> Information provided:
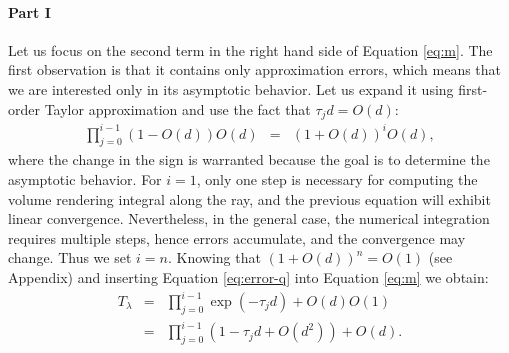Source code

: \paragraph*{Part I}
Let us focus on the second term in the right hand side of Equation \eqref{eq:m}. The first observation is that it contains only approximation errors, which means that we are  interested only in its asymptotic behavior. Let us expand it using first-order Taylor approximation and use the fact that  $\tau_j d = O(d)$: 
\begin{eqnarray}
\prod_{j=0}^{i-1}\left(1-O(d)\right)O(d) &=& \left(1+O(d)\right)^iO(d), \label{eq:error-q}
\end{eqnarray}
%
where the change in the sign is warranted because the goal is to determine the asymptotic behavior. For $i = 1$, only one step is necessary for computing the volume rendering integral along the ray, and the previous equation will exhibit linear convergence.  Nevertheless, in the general case, the numerical integration requires multiple steps, hence errors accumulate, and the convergence may change. Thus  we set $i = n$. Knowing that $(1 + O(d) )^{n} = O(1)$ (see Appendix) and inserting Equation \eqref{eq:error-q} into Equation \eqref{eq:m} we obtain:
\begin{eqnarray}
T_\lambda
& = & \prod_{j=0}^{i-1}\exp(-\tau_j d)  + O(d)O(1)\\
& = & \prod_{j=0}^{i-1} \left(1 - \tau_jd + O(d^2)\right) + O(d).\label{eq:partial}
\end{eqnarray}

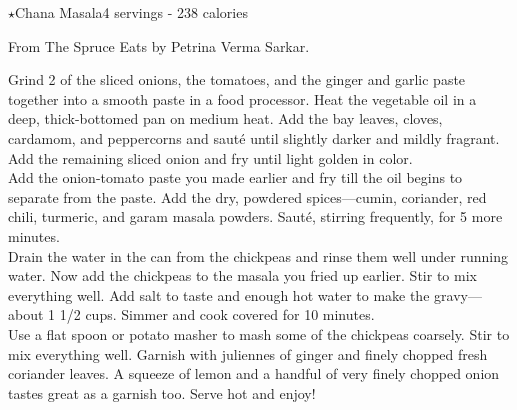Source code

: \begin{recipe}{\texorpdfstring{$\star$}{str}Chana Masala}{4 servings - 238 calories}{}

\freeform From The Spruce Eats by Petrina Verma Sarkar.


Grind 2 of the sliced onions, the tomatoes, and the ginger and garlic paste together into a smooth paste in a food processor. Heat the vegetable oil in a deep, thick-bottomed pan on medium heat. Add the bay leaves, cloves, cardamom, and peppercorns and sauté until slightly darker and mildly fragrant. Add the remaining sliced onion and fry until light golden in color.\\

Add the onion-tomato paste you made earlier and fry till the oil begins to separate from the paste. Add the dry, powdered spices—cumin, coriander, red chili, turmeric, and garam masala powders. Sauté, stirring frequently, for 5 more minutes.\\

Drain the water in the can from the chickpeas and rinse them well under running water. Now add the chickpeas to the masala you fried up earlier. Stir to mix everything well. Add salt to taste and enough hot water to make the gravy—about 1 1/2 cups. Simmer and cook covered for 10 minutes.\\

Use a flat spoon or potato masher to mash some of the chickpeas coarsely. Stir to mix everything well. Garnish with juliennes of ginger and finely chopped fresh coriander leaves. A squeeze of lemon and a handful of very finely chopped onion tastes great as a garnish too. Serve hot and enjoy!

\end{recipe}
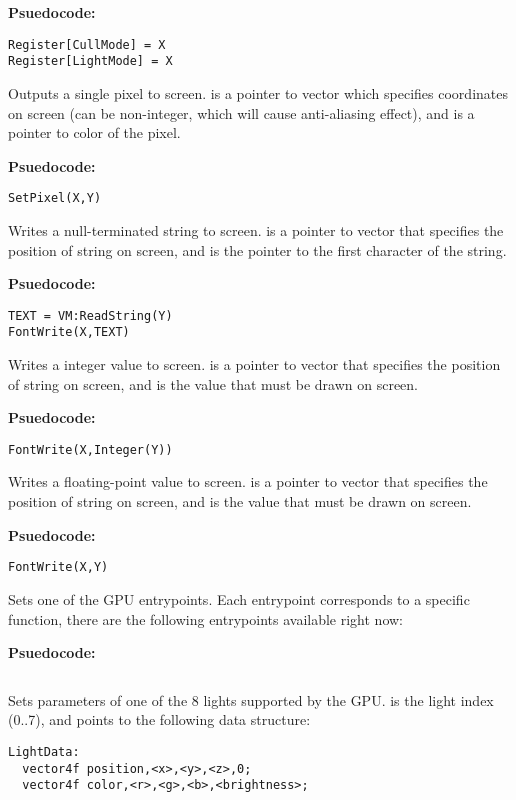 \textbf{Psuedocode:}
\begin{verbatim}
Register[CullMode] = X
Register[LightMode] = X
\end{verbatim}


Outputs a single pixel to screen.  is a pointer to vector which specifies coordinates on screen (can be non-integer, which will cause anti-aliasing effect), and  is a pointer to color of the pixel.

\textbf{Psuedocode:}
\begin{verbatim}
SetPixel(X,Y)
\end{verbatim}


Writes a null-terminated string to screen.  is a pointer to vector that specifies the position of string on screen, and  is the pointer to the first character of the string.

\textbf{Psuedocode:}
\begin{verbatim}
TEXT = VM:ReadString(Y)
FontWrite(X,TEXT)
\end{verbatim}


Writes a integer value to screen.  is a pointer to vector that specifies the position of string on screen, and  is the value that must be drawn on screen.

\textbf{Psuedocode:}
\begin{verbatim}
FontWrite(X,Integer(Y))
\end{verbatim}


Writes a floating-point value to screen.  is a pointer to vector that specifies the position of string on screen, and  is the value that must be drawn on screen.

\textbf{Psuedocode:}
\begin{verbatim}
FontWrite(X,Y)
\end{verbatim}


Sets one of the GPU entrypoints. Each entrypoint corresponds to a specific function, there are the following entrypoints available right now:

\textbf{Psuedocode:}
\begin{verbatim}
\end{verbatim}


Sets parameters of one of the 8 lights supported by the GPU.  is the light index (0..7), and  points to the following data structure:
\begin{verbatim}
LightData:
  vector4f position,<x>,<y>,<z>,0;
  vector4f color,<r>,<g>,<b>,<brightness>;
\end{verbatim}

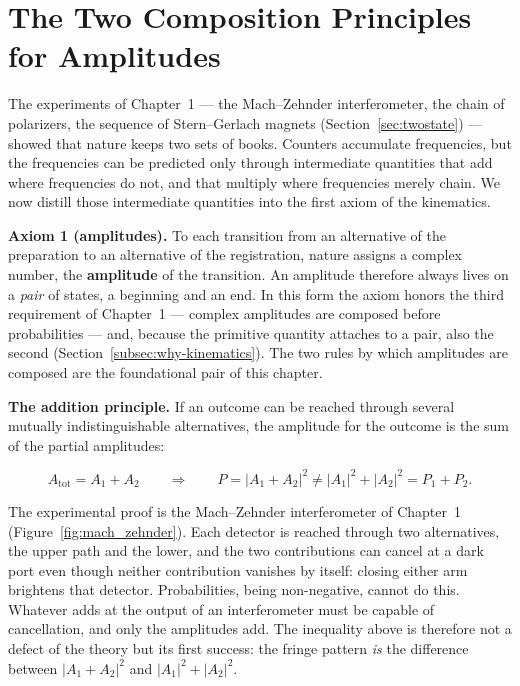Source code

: \section{The Two Composition Principles for Amplitudes}
\label{sec:composition}

The experiments of Chapter~1 --- the Mach--Zehnder interferometer, the chain of polarizers, the sequence of Stern--Gerlach magnets (Section~\ref{sec:twostate}) --- showed that nature keeps two sets of books. Counters accumulate frequencies, but the frequencies can be predicted only through intermediate quantities that add where frequencies do not, and that multiply where frequencies merely chain. We now distill those intermediate quantities into the first axiom of the kinematics.

\textbf{Axiom 1 (amplitudes).} To each transition from an alternative of the preparation to an alternative of the registration, nature assigns a complex number, the \textbf{amplitude} of the transition. An amplitude therefore always lives on a \emph{pair} of states, a beginning and an end. In this form the axiom honors the third requirement of Chapter~1 --- complex amplitudes are composed before probabilities --- and, because the primitive quantity attaches to a pair, also the second (Section~\ref{subsec:why-kinematics}). The two rules by which amplitudes are composed are the foundational pair of this chapter.

\textbf{The addition principle.} If an outcome can be reached through several mutually indistinguishable alternatives, the amplitude for the outcome is the sum of the partial amplitudes:
\begin{linenomath}
\begin{equation}
    A_{\mathrm{tot}} = A_1 + A_2
    \qquad\Longrightarrow\qquad
    P = |A_1 + A_2|^2 \neq |A_1|^2 + |A_2|^2 = P_1 + P_2 .
    \label{eq:addition-principle}
\end{equation}
\end{linenomath}
The experimental proof is the Mach--Zehnder interferometer of Chapter~1 (Figure~\ref{fig:mach_zehnder}). Each detector is reached through two alternatives, the upper path and the lower, and the two contributions can cancel at a dark port even though neither contribution vanishes by itself: closing either arm brightens that detector. Probabilities, being non-negative, cannot do this. Whatever adds at the output of an interferometer must be capable of cancellation, and only the amplitudes add. The inequality above is therefore not a defect of the theory but its first success: the fringe pattern \emph{is} the difference between $|A_1 + A_2|^2$ and $|A_1|^2 + |A_2|^2$.

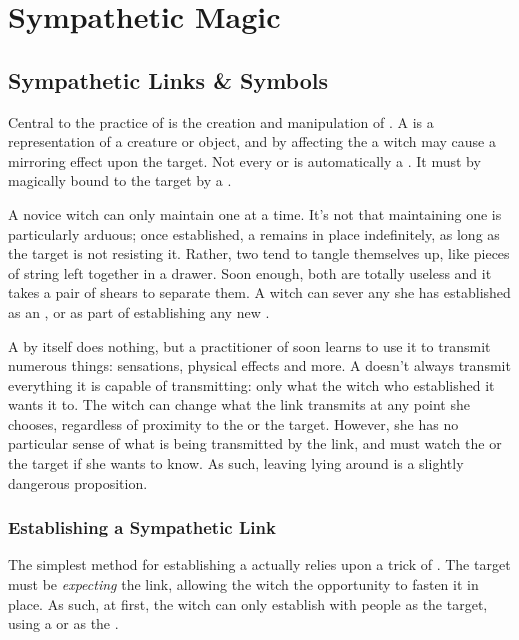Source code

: \chapter{Sympathetic Magic}

\section{Sympathetic Links \& Symbols}

Central to the practice of  is the creation and manipulation of {\symbols}.
A {\symbol} is a representation of a creature or object, and by affecting the {\symbol} a witch may cause a mirroring effect upon the target.
Not every  or  is automatically a {\symbol}.
It must by magically bound to the target by a {\symlink}.

A novice witch can only maintain one {\symlink} at a time.
It's not that maintaining one is particularly arduous; once established, a {\symlink} remains in place indefinitely, as long as the target is not resisting it.
Rather, two {\symlinks} tend to tangle themselves up, like pieces of string left together in a drawer.
Soon enough, both are totally useless and it takes a pair of shears to separate them.
A witch can sever any {\symlink} she has established as an {\action}, or as part of establishing any new {\symlink}.

A {\symlink} by itself does nothing, but a practitioner of  soon learns to use it to transmit numerous things: sensations, physical effects and more.
A {\symlink} doesn't always transmit everything it is capable of transmitting: only what the witch who established it wants it to.
The witch can change what the link transmits at any point she chooses, regardless of proximity to the {\symbol} or the target.
However, she has no particular sense of what is being transmitted by the link, and must watch the {\symbol} or the target if she wants to know.
As such, leaving {\symbols} lying around is a slightly dangerous proposition.

\subsection{Establishing a Sympathetic Link}

The simplest method for establishing a {\symlink} actually relies upon a trick of .
The target must be \emph{expecting} the link, allowing the witch the opportunity to fasten it in place.
As such, at first, the witch can only establish {\symlinks} with people as the target, using a  or  as the {\symbol}.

> Assigned task: Some lines in the records may hold "enough"; state how many do, and give no more than that number.

> Answer: 2